BRIN Ungkap Rahasia di Balik Kebakaran Berulang TPA Jatiwaringin Saat Kemarau

Date:

TANGERANG – Badan Riset dan Inovasi Nasional (BRIN) memberikan peringatan keras bahwa insiden kebakaran di Tempat Pembuangan Akhir (TPA) Jatiwaringin bukanlah sebuah kebetulan semata. Fenomena ini merupakan akumulasi dari kegagalan sistemik dalam pengelolaan limbah yang diperburuk oleh kondisi cuaca ekstrem. Peneliti melihat adanya pola yang konsisten di mana kenaikan suhu udara secara signifikan memicu reaksi kimia berbahaya pada gunungan sampah organik yang menumpuk bertahun-tahun.

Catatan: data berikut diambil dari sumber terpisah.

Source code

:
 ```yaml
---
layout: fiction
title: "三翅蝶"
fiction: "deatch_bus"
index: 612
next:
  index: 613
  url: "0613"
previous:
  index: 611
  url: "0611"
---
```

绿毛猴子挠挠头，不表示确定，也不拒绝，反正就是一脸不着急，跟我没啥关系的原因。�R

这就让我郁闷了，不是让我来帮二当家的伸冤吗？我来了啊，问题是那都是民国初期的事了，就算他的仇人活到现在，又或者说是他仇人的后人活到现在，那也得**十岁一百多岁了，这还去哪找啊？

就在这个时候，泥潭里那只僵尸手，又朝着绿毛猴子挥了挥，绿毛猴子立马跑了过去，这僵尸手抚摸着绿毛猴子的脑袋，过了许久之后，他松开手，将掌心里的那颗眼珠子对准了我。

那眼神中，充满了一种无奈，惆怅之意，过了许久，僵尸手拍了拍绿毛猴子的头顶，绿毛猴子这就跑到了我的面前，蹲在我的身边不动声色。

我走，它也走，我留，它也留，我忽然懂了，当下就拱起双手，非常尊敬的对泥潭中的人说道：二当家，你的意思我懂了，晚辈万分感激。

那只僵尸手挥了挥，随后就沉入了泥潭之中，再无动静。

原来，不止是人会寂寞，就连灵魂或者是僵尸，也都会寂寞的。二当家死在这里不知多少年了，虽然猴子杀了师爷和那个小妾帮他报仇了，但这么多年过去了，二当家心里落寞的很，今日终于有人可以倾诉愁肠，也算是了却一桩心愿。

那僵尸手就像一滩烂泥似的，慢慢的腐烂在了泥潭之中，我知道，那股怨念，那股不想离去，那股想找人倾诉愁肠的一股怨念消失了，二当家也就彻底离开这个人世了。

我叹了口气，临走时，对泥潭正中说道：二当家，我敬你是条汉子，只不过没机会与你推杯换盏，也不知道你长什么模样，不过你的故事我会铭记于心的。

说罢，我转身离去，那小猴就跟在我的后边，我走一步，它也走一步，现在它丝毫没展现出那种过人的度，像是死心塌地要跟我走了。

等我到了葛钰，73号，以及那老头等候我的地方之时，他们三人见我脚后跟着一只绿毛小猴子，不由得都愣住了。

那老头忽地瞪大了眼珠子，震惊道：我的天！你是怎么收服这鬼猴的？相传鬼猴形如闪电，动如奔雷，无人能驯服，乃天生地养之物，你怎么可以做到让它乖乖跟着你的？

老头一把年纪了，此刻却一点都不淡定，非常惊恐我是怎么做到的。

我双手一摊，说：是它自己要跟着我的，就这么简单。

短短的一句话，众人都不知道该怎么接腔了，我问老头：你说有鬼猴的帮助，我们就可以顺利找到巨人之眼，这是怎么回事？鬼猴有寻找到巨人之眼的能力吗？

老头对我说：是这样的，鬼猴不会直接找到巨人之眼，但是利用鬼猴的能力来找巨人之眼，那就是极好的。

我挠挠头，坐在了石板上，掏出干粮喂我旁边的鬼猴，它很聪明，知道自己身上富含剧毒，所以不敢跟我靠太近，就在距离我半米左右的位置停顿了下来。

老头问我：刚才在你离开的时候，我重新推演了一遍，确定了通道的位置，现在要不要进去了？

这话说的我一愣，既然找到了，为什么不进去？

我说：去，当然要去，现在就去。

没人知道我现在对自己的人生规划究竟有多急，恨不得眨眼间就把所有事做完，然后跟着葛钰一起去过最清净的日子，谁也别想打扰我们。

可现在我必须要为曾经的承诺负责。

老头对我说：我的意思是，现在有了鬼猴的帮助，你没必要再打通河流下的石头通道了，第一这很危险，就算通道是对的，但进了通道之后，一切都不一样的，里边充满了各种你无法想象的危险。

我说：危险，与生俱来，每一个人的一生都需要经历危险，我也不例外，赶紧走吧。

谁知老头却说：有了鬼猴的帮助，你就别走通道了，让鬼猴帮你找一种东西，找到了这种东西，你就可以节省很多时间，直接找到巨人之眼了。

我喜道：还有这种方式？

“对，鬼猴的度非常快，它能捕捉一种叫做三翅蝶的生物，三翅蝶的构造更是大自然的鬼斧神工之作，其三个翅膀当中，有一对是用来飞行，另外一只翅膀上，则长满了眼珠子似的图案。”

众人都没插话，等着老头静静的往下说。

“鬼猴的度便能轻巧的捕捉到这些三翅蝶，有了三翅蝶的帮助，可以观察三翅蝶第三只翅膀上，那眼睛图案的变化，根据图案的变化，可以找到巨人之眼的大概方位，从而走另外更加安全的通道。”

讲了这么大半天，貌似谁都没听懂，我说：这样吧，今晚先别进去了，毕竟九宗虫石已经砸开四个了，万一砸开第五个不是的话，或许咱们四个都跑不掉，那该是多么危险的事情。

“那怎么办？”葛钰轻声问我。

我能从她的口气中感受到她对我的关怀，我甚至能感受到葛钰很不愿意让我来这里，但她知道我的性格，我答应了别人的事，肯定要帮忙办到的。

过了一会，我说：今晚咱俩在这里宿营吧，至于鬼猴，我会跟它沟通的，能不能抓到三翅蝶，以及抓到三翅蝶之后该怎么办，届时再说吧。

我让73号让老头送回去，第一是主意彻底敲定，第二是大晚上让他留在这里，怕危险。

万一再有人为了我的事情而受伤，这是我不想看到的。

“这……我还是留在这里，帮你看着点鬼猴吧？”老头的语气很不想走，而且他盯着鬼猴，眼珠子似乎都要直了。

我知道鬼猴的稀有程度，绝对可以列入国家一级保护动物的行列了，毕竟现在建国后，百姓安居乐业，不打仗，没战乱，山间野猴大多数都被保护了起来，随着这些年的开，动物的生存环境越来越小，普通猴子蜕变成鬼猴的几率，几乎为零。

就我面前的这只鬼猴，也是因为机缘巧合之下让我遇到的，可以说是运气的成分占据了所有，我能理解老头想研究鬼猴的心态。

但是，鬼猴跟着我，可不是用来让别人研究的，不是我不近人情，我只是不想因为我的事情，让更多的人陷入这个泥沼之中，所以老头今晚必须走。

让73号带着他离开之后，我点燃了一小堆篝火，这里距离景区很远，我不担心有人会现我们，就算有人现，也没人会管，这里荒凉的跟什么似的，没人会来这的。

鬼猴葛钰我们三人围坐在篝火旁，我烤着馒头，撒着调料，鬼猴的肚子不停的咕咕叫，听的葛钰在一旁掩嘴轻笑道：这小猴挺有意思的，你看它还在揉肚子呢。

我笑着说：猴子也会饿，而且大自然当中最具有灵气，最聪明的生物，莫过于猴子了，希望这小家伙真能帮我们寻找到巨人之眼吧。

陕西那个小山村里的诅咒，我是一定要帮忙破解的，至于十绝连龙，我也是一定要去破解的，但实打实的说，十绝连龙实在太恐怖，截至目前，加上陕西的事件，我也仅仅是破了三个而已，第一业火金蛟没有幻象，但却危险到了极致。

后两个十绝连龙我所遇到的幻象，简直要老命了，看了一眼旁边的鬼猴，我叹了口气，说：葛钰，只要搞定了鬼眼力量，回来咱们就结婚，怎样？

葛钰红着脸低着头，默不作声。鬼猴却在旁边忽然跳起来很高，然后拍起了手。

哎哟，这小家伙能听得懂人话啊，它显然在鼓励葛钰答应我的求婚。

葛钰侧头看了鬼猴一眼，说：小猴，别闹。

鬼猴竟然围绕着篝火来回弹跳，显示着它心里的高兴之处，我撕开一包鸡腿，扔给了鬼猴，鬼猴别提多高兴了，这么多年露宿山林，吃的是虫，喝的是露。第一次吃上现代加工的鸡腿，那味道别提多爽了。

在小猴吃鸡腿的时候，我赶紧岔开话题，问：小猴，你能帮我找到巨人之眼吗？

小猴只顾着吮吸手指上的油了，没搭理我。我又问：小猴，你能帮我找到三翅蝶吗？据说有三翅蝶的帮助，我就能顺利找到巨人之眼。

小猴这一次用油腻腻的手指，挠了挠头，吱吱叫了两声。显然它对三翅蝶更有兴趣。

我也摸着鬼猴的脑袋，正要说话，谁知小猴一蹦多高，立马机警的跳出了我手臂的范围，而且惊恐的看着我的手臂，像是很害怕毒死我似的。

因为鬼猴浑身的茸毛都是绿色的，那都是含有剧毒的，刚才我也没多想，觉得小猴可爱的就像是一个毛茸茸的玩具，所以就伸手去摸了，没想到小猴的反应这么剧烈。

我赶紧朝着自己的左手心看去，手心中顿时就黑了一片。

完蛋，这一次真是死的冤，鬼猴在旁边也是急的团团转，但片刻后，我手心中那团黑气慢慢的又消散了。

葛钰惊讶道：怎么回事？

Kondisi kekeringan yang melanda wilayah Tangerang dan sekitarnya memicu percepatan penguapan air dalam tumpukan sampah. Hal ini menyebabkan konsentrasi gas metan (CH4) meningkat drastis. Gas metan merupakan zat yang sangat mudah terbakar dan seringkali menjadi motor utama dalam kebakaran bawah tanah atau underground fire yang sulit dipadamkan. Tanpa sistem ventilasi yang memadai, akumulasi gas ini hanya memerlukan satu percikan kecil atau paparan panas matahari yang intens untuk menyulut api yang luas.

Anatomi Kebakaran TPA Akibat Gas Metan

Secara teknis, tumpukan sampah menghasilkan panas melalui proses dekomposisi anaerobik. Ketika musim kemarau tiba, suhu internal gunungan sampah dapat melampaui batas aman. BRIN menekankan bahwa pengelola TPA seringkali mengabaikan pemantauan suhu internal ini. Akibatnya, titik api muncul dari dalam tumpukan, bukan sekadar dari permukaan luar.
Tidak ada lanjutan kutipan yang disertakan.